Beseeching is commissioned by The Primavera Project for Matt Haimovitz.
Texu Kim is “one of the most active and visible composers of his generation,” (San Francisco Classical Voice), writing music that’s fun, sophisticated, and culturally-connected. Drawing on his personal affinity for humor, his background in science, and his fascination with everyday experiences, Kim’s work radiates positivity, offering “major-league cuteness” (Broadway World) while demonstrating “surprising scope” (San Diego Story).
As a Korean-American, Kim explores the localization of imported traditions, incorporating cross-cultural elements into his work in “impressive and special” ways, so that “many orchestras and conductors around the world are taking an interest in [his] music” (KPBS). By highlighting the interaction between folk culture and external influences, Kim creates meaningful depth while maintaining a signature playfulness and exuberance that is both listener friendly and engaging.
An impressive roster of international ensembles have programmed Kim’s music, including the New York Philharmonic, Los Angeles Philharmonic, Minnesota Orchestra, Detroit Symphony, New World Symphony, Oregon Symphony, National Orchestra of Korea, Seoul Philharmonic Orchestra, Ensemble Intercontemporain, Ensemble Modern, Alarm Will Sound, Ensemble Reconsil Vienna, New York Classical Players, AsianArt Ensemble Berlin, and more. Additionally, he served as the Composer-in-Residence of the Korean Symphony Orchestra (2014-18).

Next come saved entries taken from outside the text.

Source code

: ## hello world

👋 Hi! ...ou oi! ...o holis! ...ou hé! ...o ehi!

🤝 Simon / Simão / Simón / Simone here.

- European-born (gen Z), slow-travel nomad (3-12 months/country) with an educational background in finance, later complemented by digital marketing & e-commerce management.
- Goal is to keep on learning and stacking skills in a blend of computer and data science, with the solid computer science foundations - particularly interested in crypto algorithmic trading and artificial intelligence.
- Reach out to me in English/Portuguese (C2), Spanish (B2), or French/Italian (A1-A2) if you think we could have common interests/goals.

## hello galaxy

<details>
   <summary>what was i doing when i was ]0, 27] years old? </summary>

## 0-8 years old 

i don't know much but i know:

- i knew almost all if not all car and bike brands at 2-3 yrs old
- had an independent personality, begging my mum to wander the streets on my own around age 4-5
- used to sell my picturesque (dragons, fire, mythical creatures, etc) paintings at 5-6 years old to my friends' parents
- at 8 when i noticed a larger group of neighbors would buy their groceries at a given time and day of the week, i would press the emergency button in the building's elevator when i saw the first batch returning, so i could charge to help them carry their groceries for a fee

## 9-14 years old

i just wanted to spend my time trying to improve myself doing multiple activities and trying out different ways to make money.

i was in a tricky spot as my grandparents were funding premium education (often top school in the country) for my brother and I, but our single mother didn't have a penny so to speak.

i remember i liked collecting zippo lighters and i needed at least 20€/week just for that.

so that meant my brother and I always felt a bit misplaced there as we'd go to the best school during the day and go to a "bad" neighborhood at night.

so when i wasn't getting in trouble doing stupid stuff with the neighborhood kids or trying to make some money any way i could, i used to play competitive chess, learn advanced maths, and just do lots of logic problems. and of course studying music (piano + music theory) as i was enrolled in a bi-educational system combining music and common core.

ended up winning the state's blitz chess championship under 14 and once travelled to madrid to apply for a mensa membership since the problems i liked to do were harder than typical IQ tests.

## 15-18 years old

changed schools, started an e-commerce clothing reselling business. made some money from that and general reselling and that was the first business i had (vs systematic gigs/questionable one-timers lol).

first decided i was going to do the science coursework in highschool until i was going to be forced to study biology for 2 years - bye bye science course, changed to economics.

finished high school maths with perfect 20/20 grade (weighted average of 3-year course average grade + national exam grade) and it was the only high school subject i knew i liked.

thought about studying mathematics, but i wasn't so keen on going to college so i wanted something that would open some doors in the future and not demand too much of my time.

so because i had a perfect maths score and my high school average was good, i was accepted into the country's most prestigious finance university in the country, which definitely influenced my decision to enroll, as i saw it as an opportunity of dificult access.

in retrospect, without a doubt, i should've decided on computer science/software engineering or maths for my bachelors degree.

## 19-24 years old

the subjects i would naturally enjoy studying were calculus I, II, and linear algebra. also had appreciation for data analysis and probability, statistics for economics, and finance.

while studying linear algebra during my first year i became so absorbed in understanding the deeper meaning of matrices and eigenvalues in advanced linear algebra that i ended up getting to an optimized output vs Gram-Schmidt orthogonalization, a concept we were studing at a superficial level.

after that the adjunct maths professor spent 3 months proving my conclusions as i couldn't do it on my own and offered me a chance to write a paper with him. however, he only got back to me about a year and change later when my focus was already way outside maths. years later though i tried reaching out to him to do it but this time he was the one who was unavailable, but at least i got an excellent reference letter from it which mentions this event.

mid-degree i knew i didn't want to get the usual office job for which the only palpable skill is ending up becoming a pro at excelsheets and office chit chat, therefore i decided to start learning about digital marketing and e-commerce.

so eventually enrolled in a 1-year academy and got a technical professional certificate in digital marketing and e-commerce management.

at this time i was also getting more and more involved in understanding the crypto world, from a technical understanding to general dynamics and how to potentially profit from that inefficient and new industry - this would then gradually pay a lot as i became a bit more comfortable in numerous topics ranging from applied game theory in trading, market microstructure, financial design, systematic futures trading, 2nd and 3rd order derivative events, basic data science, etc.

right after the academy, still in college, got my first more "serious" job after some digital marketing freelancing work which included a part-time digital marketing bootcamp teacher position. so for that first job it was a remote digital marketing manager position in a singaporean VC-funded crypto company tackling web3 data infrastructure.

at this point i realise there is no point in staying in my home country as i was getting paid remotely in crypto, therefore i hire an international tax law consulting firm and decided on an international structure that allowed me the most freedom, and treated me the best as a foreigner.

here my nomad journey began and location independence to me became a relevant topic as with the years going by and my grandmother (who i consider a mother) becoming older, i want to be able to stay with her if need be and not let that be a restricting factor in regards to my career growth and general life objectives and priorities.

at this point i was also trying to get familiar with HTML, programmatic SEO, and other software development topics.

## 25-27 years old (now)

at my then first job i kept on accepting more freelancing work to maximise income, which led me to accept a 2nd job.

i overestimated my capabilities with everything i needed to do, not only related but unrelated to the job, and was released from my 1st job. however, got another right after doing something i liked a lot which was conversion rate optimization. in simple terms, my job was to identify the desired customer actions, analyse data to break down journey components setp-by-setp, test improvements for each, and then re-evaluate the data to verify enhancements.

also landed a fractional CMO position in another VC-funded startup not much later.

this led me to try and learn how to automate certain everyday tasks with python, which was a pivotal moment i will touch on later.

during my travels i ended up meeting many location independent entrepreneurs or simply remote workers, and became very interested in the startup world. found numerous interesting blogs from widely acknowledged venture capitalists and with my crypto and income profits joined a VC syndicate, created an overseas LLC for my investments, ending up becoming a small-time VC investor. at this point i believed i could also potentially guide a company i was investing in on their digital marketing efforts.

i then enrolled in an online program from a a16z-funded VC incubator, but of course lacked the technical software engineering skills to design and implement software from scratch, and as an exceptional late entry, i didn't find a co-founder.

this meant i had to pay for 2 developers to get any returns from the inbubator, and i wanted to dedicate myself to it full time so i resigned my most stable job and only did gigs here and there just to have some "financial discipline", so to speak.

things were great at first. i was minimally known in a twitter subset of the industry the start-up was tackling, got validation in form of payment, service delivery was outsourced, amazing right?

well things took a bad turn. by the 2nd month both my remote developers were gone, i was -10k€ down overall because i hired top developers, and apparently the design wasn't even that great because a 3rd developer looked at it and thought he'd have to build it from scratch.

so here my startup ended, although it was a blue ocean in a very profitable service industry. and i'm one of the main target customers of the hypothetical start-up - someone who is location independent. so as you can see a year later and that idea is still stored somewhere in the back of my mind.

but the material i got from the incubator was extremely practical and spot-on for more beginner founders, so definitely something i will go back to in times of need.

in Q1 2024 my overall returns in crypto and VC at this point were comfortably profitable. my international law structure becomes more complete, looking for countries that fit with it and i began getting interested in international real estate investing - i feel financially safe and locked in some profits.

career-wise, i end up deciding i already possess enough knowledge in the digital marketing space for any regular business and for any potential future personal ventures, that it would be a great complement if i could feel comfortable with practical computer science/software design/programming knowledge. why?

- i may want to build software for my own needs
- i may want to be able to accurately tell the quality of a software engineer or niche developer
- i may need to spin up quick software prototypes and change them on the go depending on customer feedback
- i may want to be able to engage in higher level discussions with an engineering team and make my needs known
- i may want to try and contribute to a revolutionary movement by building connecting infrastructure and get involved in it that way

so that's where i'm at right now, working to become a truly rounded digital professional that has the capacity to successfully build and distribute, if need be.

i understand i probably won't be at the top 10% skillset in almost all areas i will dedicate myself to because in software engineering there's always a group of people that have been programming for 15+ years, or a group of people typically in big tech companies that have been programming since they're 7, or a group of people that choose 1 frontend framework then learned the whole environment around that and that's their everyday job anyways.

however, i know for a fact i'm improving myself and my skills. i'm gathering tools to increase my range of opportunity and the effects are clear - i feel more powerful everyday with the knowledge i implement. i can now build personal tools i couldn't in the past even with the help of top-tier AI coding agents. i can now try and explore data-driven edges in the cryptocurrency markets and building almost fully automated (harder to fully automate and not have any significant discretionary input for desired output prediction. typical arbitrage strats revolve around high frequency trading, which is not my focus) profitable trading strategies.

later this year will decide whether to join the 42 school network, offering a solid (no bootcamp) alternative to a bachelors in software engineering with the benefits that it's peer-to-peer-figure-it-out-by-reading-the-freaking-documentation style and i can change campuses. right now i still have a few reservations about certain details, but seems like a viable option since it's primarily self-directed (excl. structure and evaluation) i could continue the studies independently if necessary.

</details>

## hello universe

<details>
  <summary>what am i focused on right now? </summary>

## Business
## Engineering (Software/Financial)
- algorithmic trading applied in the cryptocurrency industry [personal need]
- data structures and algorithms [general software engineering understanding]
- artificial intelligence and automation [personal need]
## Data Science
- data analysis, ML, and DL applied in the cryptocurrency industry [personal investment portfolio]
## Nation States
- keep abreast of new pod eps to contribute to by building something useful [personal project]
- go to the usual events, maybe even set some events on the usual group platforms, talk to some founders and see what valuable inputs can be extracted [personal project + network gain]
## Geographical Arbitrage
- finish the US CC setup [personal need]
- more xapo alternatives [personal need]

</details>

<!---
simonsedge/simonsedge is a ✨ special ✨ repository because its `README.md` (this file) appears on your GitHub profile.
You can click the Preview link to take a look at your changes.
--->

An assistant professor of music at San Diego State University and frequent collaborator with choreographers, filmmakers, and educators, Kim has received awards and honors from the Civitella Ranieri Foundation, American Modern Ensemble, Copland House, SCI/ASCAP, and Isang Yun International Composition Prize. In addition to the music accolades, Kim won a Silver Medal in the 1998 International Chemistry Olympiad. Kim earned his D.M. from Indiana University and prior degrees from Seoul National University.